**Plain-text document sources**
--*--
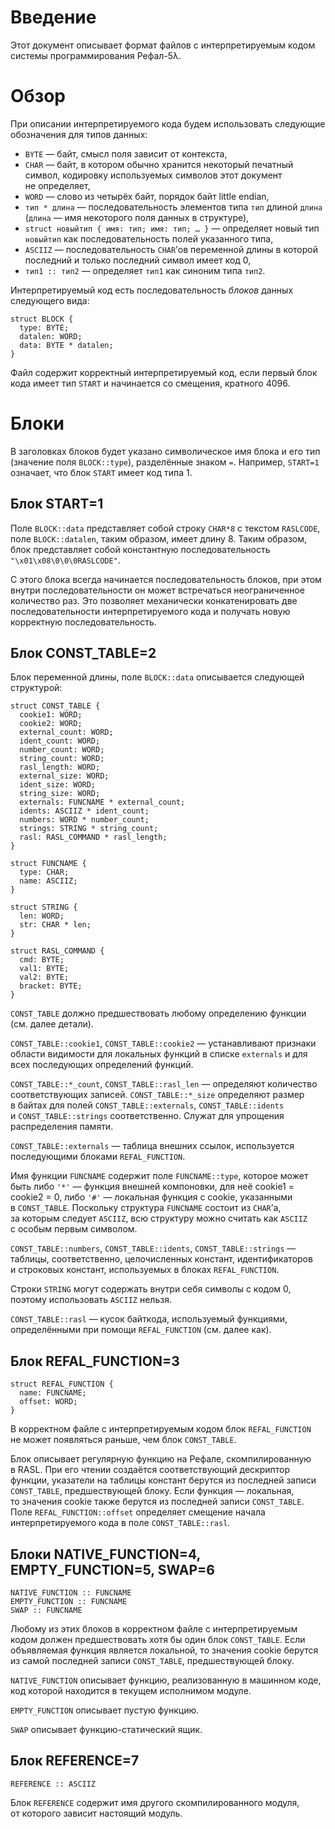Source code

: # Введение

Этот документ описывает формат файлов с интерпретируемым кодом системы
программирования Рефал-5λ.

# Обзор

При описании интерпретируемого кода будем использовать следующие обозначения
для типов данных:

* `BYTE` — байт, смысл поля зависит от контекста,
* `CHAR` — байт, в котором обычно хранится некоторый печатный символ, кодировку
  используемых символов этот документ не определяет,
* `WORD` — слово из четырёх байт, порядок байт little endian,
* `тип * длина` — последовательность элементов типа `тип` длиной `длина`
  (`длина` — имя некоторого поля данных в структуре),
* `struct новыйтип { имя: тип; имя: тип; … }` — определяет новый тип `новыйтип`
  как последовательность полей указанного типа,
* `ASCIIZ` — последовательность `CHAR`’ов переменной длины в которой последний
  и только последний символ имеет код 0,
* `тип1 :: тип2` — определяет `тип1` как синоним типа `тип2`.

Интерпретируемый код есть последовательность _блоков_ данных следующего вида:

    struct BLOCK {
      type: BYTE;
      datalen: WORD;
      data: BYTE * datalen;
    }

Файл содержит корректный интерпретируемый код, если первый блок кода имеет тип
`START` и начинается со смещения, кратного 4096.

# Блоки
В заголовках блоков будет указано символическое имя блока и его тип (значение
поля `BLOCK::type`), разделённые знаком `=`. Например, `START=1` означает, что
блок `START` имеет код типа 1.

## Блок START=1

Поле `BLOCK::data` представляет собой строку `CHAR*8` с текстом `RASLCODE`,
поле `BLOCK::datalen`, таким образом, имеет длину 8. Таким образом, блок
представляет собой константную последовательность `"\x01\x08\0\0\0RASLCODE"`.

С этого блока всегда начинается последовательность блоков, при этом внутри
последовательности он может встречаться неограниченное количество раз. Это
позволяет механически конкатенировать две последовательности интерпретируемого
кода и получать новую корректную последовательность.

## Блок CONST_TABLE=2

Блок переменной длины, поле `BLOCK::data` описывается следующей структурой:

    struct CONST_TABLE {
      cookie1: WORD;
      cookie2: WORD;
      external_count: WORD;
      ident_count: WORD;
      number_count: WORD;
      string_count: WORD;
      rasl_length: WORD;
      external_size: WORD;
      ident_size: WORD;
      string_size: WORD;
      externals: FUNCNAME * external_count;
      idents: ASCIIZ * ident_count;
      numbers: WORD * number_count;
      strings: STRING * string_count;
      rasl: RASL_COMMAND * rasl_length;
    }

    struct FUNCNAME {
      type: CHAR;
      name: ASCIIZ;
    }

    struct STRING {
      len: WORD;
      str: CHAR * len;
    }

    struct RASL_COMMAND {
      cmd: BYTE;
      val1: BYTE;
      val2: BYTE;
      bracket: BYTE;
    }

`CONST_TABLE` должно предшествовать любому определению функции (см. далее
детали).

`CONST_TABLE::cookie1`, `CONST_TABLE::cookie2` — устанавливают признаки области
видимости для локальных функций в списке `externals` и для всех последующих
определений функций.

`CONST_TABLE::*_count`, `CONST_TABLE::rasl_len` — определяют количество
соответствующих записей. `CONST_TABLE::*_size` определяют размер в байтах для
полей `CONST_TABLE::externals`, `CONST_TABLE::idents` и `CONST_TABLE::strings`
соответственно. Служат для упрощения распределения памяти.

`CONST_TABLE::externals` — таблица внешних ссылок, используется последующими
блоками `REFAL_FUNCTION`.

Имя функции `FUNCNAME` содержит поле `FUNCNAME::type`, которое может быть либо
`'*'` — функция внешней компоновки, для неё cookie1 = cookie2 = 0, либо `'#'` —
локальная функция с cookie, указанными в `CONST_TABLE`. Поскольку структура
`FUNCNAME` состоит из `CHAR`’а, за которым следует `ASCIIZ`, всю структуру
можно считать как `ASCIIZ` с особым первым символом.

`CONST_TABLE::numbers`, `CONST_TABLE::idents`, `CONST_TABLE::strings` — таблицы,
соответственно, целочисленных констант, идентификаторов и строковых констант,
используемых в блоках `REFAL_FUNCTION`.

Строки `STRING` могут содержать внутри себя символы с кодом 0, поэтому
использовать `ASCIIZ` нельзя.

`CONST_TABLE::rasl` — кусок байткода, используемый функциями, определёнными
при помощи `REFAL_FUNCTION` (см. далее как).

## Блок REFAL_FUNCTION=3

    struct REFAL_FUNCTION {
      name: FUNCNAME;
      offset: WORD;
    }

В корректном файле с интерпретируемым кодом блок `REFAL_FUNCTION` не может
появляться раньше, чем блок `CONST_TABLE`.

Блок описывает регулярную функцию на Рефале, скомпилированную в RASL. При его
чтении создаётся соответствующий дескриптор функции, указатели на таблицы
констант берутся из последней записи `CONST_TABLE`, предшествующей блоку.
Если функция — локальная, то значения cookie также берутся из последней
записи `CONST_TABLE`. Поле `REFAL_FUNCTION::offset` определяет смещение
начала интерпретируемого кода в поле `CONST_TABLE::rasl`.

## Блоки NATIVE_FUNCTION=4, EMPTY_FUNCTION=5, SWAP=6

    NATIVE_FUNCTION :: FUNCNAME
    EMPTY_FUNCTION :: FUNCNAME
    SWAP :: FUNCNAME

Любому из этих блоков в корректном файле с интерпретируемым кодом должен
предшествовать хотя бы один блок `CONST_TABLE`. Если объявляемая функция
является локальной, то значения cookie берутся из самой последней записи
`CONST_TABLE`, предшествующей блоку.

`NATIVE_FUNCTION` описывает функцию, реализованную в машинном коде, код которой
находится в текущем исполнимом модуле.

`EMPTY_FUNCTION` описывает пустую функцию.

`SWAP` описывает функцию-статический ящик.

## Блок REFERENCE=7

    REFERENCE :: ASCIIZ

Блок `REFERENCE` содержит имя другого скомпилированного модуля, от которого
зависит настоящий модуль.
--*--
**What this task involves**
Which lines in the data above hold the string "предшествовать"? Show each one.

**Reply**
`CONST_TABLE` должно предшествовать любому определению функции (см. далее
предшествовать хотя бы один блок `CONST_TABLE`. Если объявляемая функция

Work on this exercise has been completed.